The ‘Northern (non-Philistine) Sea Peoples – Shardana and Sikulu. These tribes are known for been settled in the northern coast of Canaan in the 12th century BCE, but their settlements were unknown so far, except Tel Dor. In 1992 a new site was discovered, which could have changed our view and opened new horizons in the subject, but so far leaves us only with more questions than answers.

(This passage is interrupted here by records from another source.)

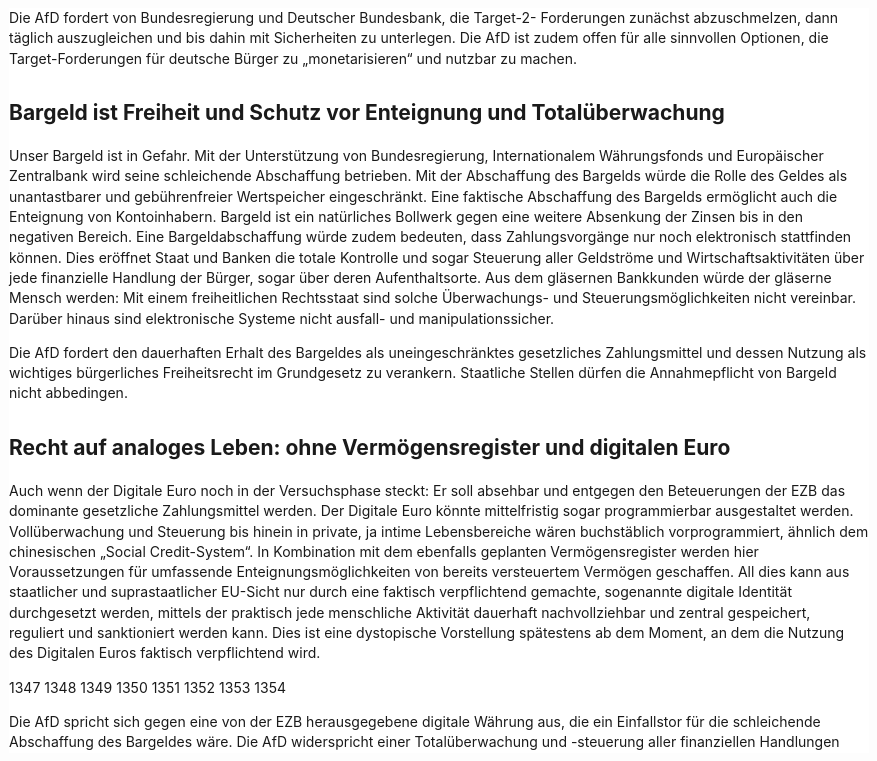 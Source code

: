 Die AfD fordert von Bundesregierung und Deutscher Bundesbank, die Target-2-
Forderungen zunächst abzuschmelzen, dann täglich auszugleichen und bis dahin mit
Sicherheiten zu unterlegen. Die AfD ist zudem offen für alle sinnvollen Optionen, die
Target-Forderungen für deutsche Bürger zu „monetarisieren“ und nutzbar zu machen.


## Bargeld ist Freiheit und Schutz vor Enteignung und Totalüberwachung

Unser Bargeld ist in Gefahr. Mit der Unterstützung von Bundesregierung,
Internationalem Währungsfonds und Europäischer Zentralbank wird seine
schleichende Abschaffung betrieben. Mit der Abschaffung des Bargelds würde die Rolle
des Geldes als unantastbarer und gebührenfreier Wertspeicher eingeschränkt. Eine
faktische Abschaffung des Bargelds ermöglicht auch die Enteignung von Kontoinhabern.
Bargeld ist ein natürliches Bollwerk gegen eine weitere Absenkung der Zinsen bis in den
negativen Bereich. Eine Bargeldabschaffung würde zudem bedeuten, dass
Zahlungsvorgänge nur noch elektronisch stattfinden können. Dies eröffnet Staat und
Banken die totale Kontrolle und sogar Steuerung aller Geldströme und
Wirtschaftsaktivitäten über jede finanzielle Handlung der Bürger, sogar über deren
Aufenthaltsorte. Aus dem gläsernen Bankkunden würde der gläserne Mensch werden:
Mit einem freiheitlichen Rechtsstaat sind solche Überwachungs- und
Steuerungsmöglichkeiten nicht vereinbar. Darüber hinaus sind elektronische Systeme
nicht ausfall- und manipulationssicher.

Die AfD fordert den dauerhaften Erhalt des Bargeldes als uneingeschränktes gesetzliches
Zahlungsmittel und dessen Nutzung als wichtiges bürgerliches Freiheitsrecht im
Grundgesetz zu verankern. Staatliche Stellen dürfen die Annahmepflicht von Bargeld
nicht abbedingen.


## Recht auf analoges Leben: ohne Vermögensregister und digitalen Euro

Auch wenn der Digitale Euro noch in der Versuchsphase steckt: Er soll absehbar und
entgegen den Beteuerungen der EZB das dominante gesetzliche Zahlungsmittel werden.
Der Digitale Euro könnte mittelfristig sogar programmierbar ausgestaltet werden.
Vollüberwachung und Steuerung bis hinein in private, ja intime Lebensbereiche wären
buchstäblich vorprogrammiert, ähnlich dem chinesischen „Social Credit-System“. In
Kombination mit dem ebenfalls geplanten Vermögensregister werden hier
Voraussetzungen für umfassende Enteignungsmöglichkeiten von bereits versteuertem
Vermögen geschaffen. All dies kann aus staatlicher und suprastaatlicher EU-Sicht nur
durch eine faktisch verpflichtend gemachte, sogenannte digitale Identität durchgesetzt
werden, mittels der praktisch jede menschliche Aktivität dauerhaft nachvollziehbar und
zentral gespeichert, reguliert und sanktioniert werden kann. Dies ist eine dystopische
Vorstellung spätestens ab dem Moment, an dem die Nutzung des Digitalen Euros faktisch
verpflichtend wird.

1347
1348
1349
1350
1351
1352
1353
1354

Die AfD spricht sich gegen eine von der EZB herausgegebene digitale Währung aus, die
ein Einfallstor für die schleichende Abschaffung des Bargeldes wäre. Die AfD
widerspricht einer Totalüberwachung und -steuerung aller finanziellen Handlungen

El-Ahwat is a surprising discovery in the Biblical Archeology of Israel. The site was discovered in November 1992 during a survey by archaeologist Adam Zertal. The excavations at the place (el-Ahwat, in Arabic – ‘the walls’), a fortified site located in central Israel and dated to the early Iron Age, exposed architecture influenced by the western Mediterranean ‘Nuraghic’ style. The site was discovered in November 1992, during the survey of the hill country of Manasseh. The large city, hitherto unknown, is located on a high hill overlooking the Samarian mountains, the Carmel range, the Mediterranean coast and the Nahal ‘Iron (Wadi ‘Ara) historical road. Founded in the Iron Age I (end of the 13th century BCE), it lived only about 50 years and then abandoned, never to be settled again. Zertal dates the site to 1160–1150 BCE, which conforms with the alleged date of the Sea Peoples’ incursion to Israel, and the Biblical conflict between Sisera and Barak ben Avinoam (Judges 4-5). Zertal suggest that the site may have been the city of Harosheth Haggoyim, mentioned in Judges 4:2 as Sisera’s place of residence.Archaeologist Israel Finkelstein claims that Zertal erred in his dating of the site by a magnitude of 100 years.The architecture found presumably connects the site with the buildings of Sardinia in the western Mediterranean. There, corridors and ‘tholoi’ typified the Nuragic culture of Bronze and Iron Ages in the island; and similar constructions were unearthed in our site. Historically, it connected the place with the Shardana, one of the well-known ‘Sea peoples’ tribes. The Shardnan were famous warriors and mercenaries. Originated at Sardinia, they said to be settled in Canaan together with the Philistines by pharaoh Ramesses 3rd following his victory over the ‘Sea-peoples’ (ca. 1180 BCE). There are other Shadana villages near Kerem Hamaharal and Tel Dor.